The Maple Leaf was an international night train between New York City and Toronto, operated by the Lehigh Valley Railroad in coordination with the Canadian National Railway. It ran from Penn Station in New York City and concluded at Toronto's Union Station. The train's service began in 1937; a predecessor Lehigh Valley Railroad train, the Toronto, traveled the same route. The Maple Leaf and the John Wilkes were the last named passenger trains operated by the Lehigh Valley Railroad.

The route was double tracked from New York City to Niagara Falls and the Finger Lakes Region. In contrast to the Lehigh Valley Railroad's Black Diamond and Star, it bypassed Ithaca on the northbound trip. However, in the final years of the Maple Leaf, after the discontinuance of those trains, it did stop in Ithaca. The train had an alternate section operated with the Reading Railroad, which originated at Reading Terminal in Philadelphia and linked with the main part of the Maple Leaf train in Bethlehem.

The train had its final departure on February 3, 1961.
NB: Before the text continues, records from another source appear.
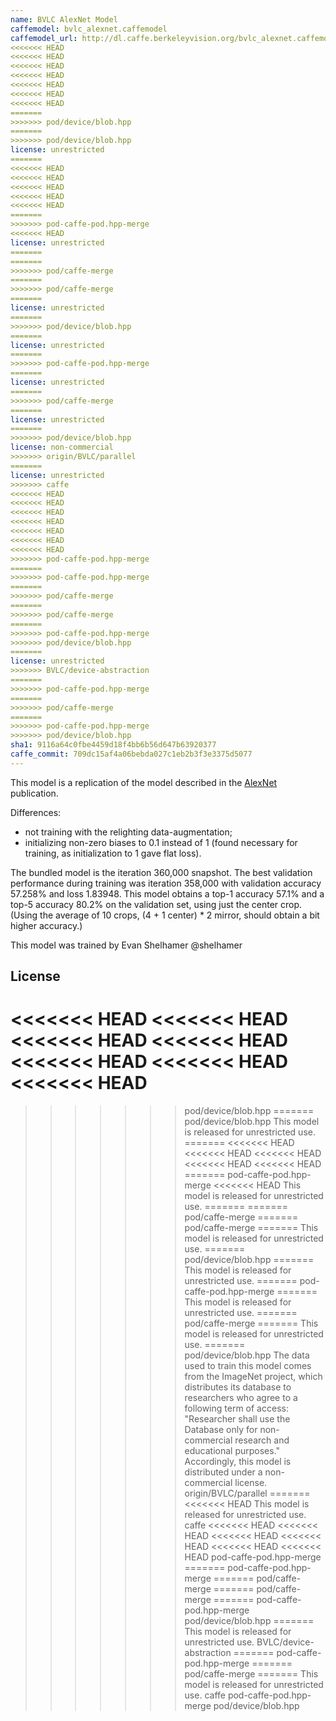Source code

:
 ```yaml
---
name: BVLC AlexNet Model
caffemodel: bvlc_alexnet.caffemodel
caffemodel_url: http://dl.caffe.berkeleyvision.org/bvlc_alexnet.caffemodel
<<<<<<< HEAD
<<<<<<< HEAD
<<<<<<< HEAD
<<<<<<< HEAD
<<<<<<< HEAD
<<<<<<< HEAD
<<<<<<< HEAD
=======
>>>>>>> pod/device/blob.hpp
=======
>>>>>>> pod/device/blob.hpp
license: unrestricted
=======
<<<<<<< HEAD
<<<<<<< HEAD
<<<<<<< HEAD
<<<<<<< HEAD
<<<<<<< HEAD
=======
>>>>>>> pod-caffe-pod.hpp-merge
<<<<<<< HEAD
license: unrestricted
=======
=======
>>>>>>> pod/caffe-merge
=======
>>>>>>> pod/caffe-merge
=======
license: unrestricted
=======
>>>>>>> pod/device/blob.hpp
=======
license: unrestricted
=======
>>>>>>> pod-caffe-pod.hpp-merge
=======
license: unrestricted
=======
>>>>>>> pod/caffe-merge
=======
license: unrestricted
=======
>>>>>>> pod/device/blob.hpp
license: non-commercial
>>>>>>> origin/BVLC/parallel
=======
license: unrestricted
>>>>>>> caffe
<<<<<<< HEAD
<<<<<<< HEAD
<<<<<<< HEAD
<<<<<<< HEAD
<<<<<<< HEAD
<<<<<<< HEAD
<<<<<<< HEAD
>>>>>>> pod-caffe-pod.hpp-merge
=======
>>>>>>> pod-caffe-pod.hpp-merge
=======
>>>>>>> pod/caffe-merge
=======
>>>>>>> pod/caffe-merge
=======
>>>>>>> pod-caffe-pod.hpp-merge
>>>>>>> pod/device/blob.hpp
=======
license: unrestricted
>>>>>>> BVLC/device-abstraction
=======
>>>>>>> pod-caffe-pod.hpp-merge
=======
>>>>>>> pod/caffe-merge
=======
>>>>>>> pod-caffe-pod.hpp-merge
>>>>>>> pod/device/blob.hpp
sha1: 9116a64c0fbe4459d18f4bb6b56d647b63920377
caffe_commit: 709dc15af4a06bebda027c1eb2b3f3e3375d5077
---
```


This model is a replication of the model described in the [AlexNet](http://papers.nips.cc/paper/4824-imagenet-classification-with-deep-convolutional-neural-networks) publication.

Differences:
- not training with the relighting data-augmentation;
- initializing non-zero biases to 0.1 instead of 1 (found necessary for training, as initialization to 1 gave flat loss).

The bundled model is the iteration 360,000 snapshot.
The best validation performance during training was iteration 358,000 with validation accuracy 57.258% and loss 1.83948.
This model obtains a top-1 accuracy 57.1% and a top-5 accuracy 80.2% on the validation set, using just the center crop.
(Using the average of 10 crops, (4 + 1 center) * 2 mirror, should obtain a bit higher accuracy.)

This model was trained by Evan Shelhamer @shelhamer

## License

<<<<<<< HEAD
<<<<<<< HEAD
<<<<<<< HEAD
<<<<<<< HEAD
<<<<<<< HEAD
<<<<<<< HEAD
<<<<<<< HEAD
=======
>>>>>>> pod/device/blob.hpp
=======
>>>>>>> pod/device/blob.hpp
This model is released for unrestricted use.
=======
<<<<<<< HEAD
<<<<<<< HEAD
<<<<<<< HEAD
<<<<<<< HEAD
<<<<<<< HEAD
=======
>>>>>>> pod-caffe-pod.hpp-merge
<<<<<<< HEAD
This model is released for unrestricted use.
=======
=======
>>>>>>> pod/caffe-merge
=======
>>>>>>> pod/caffe-merge
=======
This model is released for unrestricted use.
=======
>>>>>>> pod/device/blob.hpp
=======
This model is released for unrestricted use.
=======
>>>>>>> pod-caffe-pod.hpp-merge
=======
This model is released for unrestricted use.
=======
>>>>>>> pod/caffe-merge
=======
This model is released for unrestricted use.
=======
>>>>>>> pod/device/blob.hpp
The data used to train this model comes from the ImageNet project, which distributes its database to researchers who agree to a following term of access:
"Researcher shall use the Database only for non-commercial research and educational purposes."
Accordingly, this model is distributed under a non-commercial license.
>>>>>>> origin/BVLC/parallel
=======
<<<<<<< HEAD
This model is released for unrestricted use.
>>>>>>> caffe
<<<<<<< HEAD
<<<<<<< HEAD
<<<<<<< HEAD
<<<<<<< HEAD
<<<<<<< HEAD
<<<<<<< HEAD
>>>>>>> pod-caffe-pod.hpp-merge
=======
>>>>>>> pod-caffe-pod.hpp-merge
=======
>>>>>>> pod/caffe-merge
=======
>>>>>>> pod/caffe-merge
=======
>>>>>>> pod-caffe-pod.hpp-merge
>>>>>>> pod/device/blob.hpp
=======
This model is released for unrestricted use.
>>>>>>> BVLC/device-abstraction
=======
>>>>>>> pod-caffe-pod.hpp-merge
=======
>>>>>>> pod/caffe-merge
=======
This model is released for unrestricted use.
>>>>>>> caffe
>>>>>>> pod-caffe-pod.hpp-merge
>>>>>>> pod/device/blob.hpp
In 1981, Amtrak and Via Rail reintroduced the Maple Leaf name for their New York–Toronto train, the first direct rail service between these cities since 1967. The modern Maple Leaf uses the Empire Corridor through New York state rather than the historic route of the Lehigh Valley train, neither entering New Jersey nor Pennsylvania.